# The task
Each record must be printed exactly as given.

# Data
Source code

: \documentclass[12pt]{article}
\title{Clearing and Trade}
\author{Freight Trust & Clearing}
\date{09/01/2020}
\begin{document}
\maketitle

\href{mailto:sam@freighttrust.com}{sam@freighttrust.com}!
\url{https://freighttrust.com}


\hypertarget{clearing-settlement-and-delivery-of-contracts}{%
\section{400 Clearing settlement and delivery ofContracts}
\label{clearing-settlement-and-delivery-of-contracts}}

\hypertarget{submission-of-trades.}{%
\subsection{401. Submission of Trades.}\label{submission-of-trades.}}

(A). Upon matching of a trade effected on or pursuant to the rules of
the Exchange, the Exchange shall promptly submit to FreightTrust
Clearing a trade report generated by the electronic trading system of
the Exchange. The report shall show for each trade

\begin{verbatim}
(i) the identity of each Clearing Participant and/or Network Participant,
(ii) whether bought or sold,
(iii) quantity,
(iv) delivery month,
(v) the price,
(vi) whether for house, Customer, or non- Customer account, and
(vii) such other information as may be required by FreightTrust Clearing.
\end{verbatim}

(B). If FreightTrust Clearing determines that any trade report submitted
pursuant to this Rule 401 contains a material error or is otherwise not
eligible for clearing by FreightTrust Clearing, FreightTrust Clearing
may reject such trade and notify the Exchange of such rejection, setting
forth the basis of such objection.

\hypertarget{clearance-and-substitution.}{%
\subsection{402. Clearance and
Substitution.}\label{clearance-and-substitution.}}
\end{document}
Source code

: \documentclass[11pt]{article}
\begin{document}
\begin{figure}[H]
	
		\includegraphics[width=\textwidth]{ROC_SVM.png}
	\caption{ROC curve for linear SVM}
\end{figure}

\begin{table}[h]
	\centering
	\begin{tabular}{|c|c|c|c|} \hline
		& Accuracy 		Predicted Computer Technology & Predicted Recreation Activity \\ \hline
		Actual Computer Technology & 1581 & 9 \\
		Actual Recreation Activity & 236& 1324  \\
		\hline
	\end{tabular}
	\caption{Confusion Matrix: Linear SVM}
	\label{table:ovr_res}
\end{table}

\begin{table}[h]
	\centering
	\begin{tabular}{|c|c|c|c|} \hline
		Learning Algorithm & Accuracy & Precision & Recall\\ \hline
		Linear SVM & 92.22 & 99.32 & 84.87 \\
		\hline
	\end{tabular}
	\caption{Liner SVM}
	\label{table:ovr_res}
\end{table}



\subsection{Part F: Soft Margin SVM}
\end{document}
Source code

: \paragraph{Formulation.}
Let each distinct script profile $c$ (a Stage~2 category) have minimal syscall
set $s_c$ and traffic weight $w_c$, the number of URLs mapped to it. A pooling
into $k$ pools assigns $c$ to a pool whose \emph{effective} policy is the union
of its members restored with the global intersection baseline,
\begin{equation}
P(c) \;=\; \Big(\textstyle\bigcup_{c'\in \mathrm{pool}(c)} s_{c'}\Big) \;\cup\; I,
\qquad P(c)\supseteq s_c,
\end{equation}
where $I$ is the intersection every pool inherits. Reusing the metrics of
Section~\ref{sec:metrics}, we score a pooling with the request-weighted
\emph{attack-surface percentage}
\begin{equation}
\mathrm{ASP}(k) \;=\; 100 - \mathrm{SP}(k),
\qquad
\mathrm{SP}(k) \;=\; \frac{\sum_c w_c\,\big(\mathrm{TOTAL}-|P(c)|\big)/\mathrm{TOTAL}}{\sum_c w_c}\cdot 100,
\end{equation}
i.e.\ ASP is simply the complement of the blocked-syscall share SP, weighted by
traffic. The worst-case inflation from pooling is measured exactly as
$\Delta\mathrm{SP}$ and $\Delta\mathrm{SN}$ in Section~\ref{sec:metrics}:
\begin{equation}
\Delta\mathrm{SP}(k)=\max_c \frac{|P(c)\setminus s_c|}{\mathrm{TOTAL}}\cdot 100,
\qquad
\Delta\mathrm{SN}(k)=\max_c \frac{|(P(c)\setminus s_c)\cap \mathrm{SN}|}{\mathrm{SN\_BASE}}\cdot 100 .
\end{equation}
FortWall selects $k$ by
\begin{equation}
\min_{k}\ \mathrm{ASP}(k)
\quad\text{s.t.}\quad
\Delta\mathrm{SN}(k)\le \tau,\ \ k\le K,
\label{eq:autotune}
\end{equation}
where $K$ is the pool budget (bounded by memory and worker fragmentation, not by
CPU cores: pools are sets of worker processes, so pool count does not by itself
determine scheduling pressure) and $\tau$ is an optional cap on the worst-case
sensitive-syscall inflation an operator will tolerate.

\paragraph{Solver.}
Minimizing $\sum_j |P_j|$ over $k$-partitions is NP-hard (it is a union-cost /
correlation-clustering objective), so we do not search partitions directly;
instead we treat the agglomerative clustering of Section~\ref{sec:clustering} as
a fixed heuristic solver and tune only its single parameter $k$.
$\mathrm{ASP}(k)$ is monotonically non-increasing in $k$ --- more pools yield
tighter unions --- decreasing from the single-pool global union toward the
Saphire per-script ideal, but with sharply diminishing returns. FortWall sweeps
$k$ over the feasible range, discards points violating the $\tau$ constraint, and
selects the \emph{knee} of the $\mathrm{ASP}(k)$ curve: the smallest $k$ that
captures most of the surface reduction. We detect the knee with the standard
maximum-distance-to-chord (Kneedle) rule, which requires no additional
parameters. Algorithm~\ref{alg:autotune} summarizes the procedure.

# Solution to the exercise
Source code

: \documentclass[12pt]{article}
\title{Clearing and Trade}
\author{Freight Trust & Clearing}
\date{09/01/2020}
\begin{document}
\maketitle

\href{mailto:sam@freighttrust.com}{sam@freighttrust.com}!
\url{https://freighttrust.com}


\hypertarget{clearing-settlement-and-delivery-of-contracts}{%
\section{400 Clearing settlement and delivery ofContracts}
\label{clearing-settlement-and-delivery-of-contracts}}

\hypertarget{submission-of-trades.}{%
\subsection{401. Submission of Trades.}\label{submission-of-trades.}}

(A). Upon matching of a trade effected on or pursuant to the rules of
the Exchange, the Exchange shall promptly submit to FreightTrust
Clearing a trade report generated by the electronic trading system of
the Exchange. The report shall show for each trade

\begin{verbatim}
(i) the identity of each Clearing Participant and/or Network Participant,
(ii) whether bought or sold,
(iii) quantity,
(iv) delivery month,
(v) the price,
(vi) whether for house, Customer, or non- Customer account, and
(vii) such other information as may be required by FreightTrust Clearing.
\end{verbatim}

(B). If FreightTrust Clearing determines that any trade report submitted
pursuant to this Rule 401 contains a material error or is otherwise not
eligible for clearing by FreightTrust Clearing, FreightTrust Clearing
may reject such trade and notify the Exchange of such rejection, setting
forth the basis of such objection.

\hypertarget{clearance-and-substitution.}{%
\subsection{402. Clearance and
Substitution.}\label{clearance-and-substitution.}}
\end{document}
Source code

: \documentclass[11pt]{article}
\begin{document}
\begin{figure}[H]
	
		\includegraphics[width=\textwidth]{ROC_SVM.png}
	\caption{ROC curve for linear SVM}
\end{figure}

\begin{table}[h]
	\centering
	\begin{tabular}{|c|c|c|c|} \hline
		& Accuracy 		Predicted Computer Technology & Predicted Recreation Activity \\ \hline
		Actual Computer Technology & 1581 & 9 \\
		Actual Recreation Activity & 236& 1324  \\
		\hline
	\end{tabular}
	\caption{Confusion Matrix: Linear SVM}
	\label{table:ovr_res}
\end{table}

\begin{table}[h]
	\centering
	\begin{tabular}{|c|c|c|c|} \hline
		Learning Algorithm & Accuracy & Precision & Recall\\ \hline
		Linear SVM & 92.22 & 99.32 & 84.87 \\
		\hline
	\end{tabular}
	\caption{Liner SVM}
	\label{table:ovr_res}
\end{table}



\subsection{Part F: Soft Margin SVM}
\end{document}
Source code

: \paragraph{Formulation.}
Let each distinct script profile $c$ (a Stage~2 category) have minimal syscall
set $s_c$ and traffic weight $w_c$, the number of URLs mapped to it. A pooling
into $k$ pools assigns $c$ to a pool whose \emph{effective} policy is the union
of its members restored with the global intersection baseline,
\begin{equation}
P(c) \;=\; \Big(\textstyle\bigcup_{c'\in \mathrm{pool}(c)} s_{c'}\Big) \;\cup\; I,
\qquad P(c)\supseteq s_c,
\end{equation}
where $I$ is the intersection every pool inherits. Reusing the metrics of
Section~\ref{sec:metrics}, we score a pooling with the request-weighted
\emph{attack-surface percentage}
\begin{equation}
\mathrm{ASP}(k) \;=\; 100 - \mathrm{SP}(k),
\qquad
\mathrm{SP}(k) \;=\; \frac{\sum_c w_c\,\big(\mathrm{TOTAL}-|P(c)|\big)/\mathrm{TOTAL}}{\sum_c w_c}\cdot 100,
\end{equation}
i.e.\ ASP is simply the complement of the blocked-syscall share SP, weighted by
traffic. The worst-case inflation from pooling is measured exactly as
$\Delta\mathrm{SP}$ and $\Delta\mathrm{SN}$ in Section~\ref{sec:metrics}:
\begin{equation}
\Delta\mathrm{SP}(k)=\max_c \frac{|P(c)\setminus s_c|}{\mathrm{TOTAL}}\cdot 100,
\qquad
\Delta\mathrm{SN}(k)=\max_c \frac{|(P(c)\setminus s_c)\cap \mathrm{SN}|}{\mathrm{SN\_BASE}}\cdot 100 .
\end{equation}
FortWall selects $k$ by
\begin{equation}
\min_{k}\ \mathrm{ASP}(k)
\quad\text{s.t.}\quad
\Delta\mathrm{SN}(k)\le \tau,\ \ k\le K,
\label{eq:autotune}
\end{equation}
where $K$ is the pool budget (bounded by memory and worker fragmentation, not by
CPU cores: pools are sets of worker processes, so pool count does not by itself
determine scheduling pressure) and $\tau$ is an optional cap on the worst-case
sensitive-syscall inflation an operator will tolerate.

\paragraph{Solver.}
Minimizing $\sum_j |P_j|$ over $k$-partitions is NP-hard (it is a union-cost /
correlation-clustering objective), so we do not search partitions directly;
instead we treat the agglomerative clustering of Section~\ref{sec:clustering} as
a fixed heuristic solver and tune only its single parameter $k$.
$\mathrm{ASP}(k)$ is monotonically non-increasing in $k$ --- more pools yield
tighter unions --- decreasing from the single-pool global union toward the
Saphire per-script ideal, but with sharply diminishing returns. FortWall sweeps
$k$ over the feasible range, discards points violating the $\tau$ constraint, and
selects the \emph{knee} of the $\mathrm{ASP}(k)$ curve: the smallest $k$ that
captures most of the surface reduction. We detect the knee with the standard
maximum-distance-to-chord (Kneedle) rule, which requires no additional
parameters. Algorithm~\ref{alg:autotune} summarizes the procedure.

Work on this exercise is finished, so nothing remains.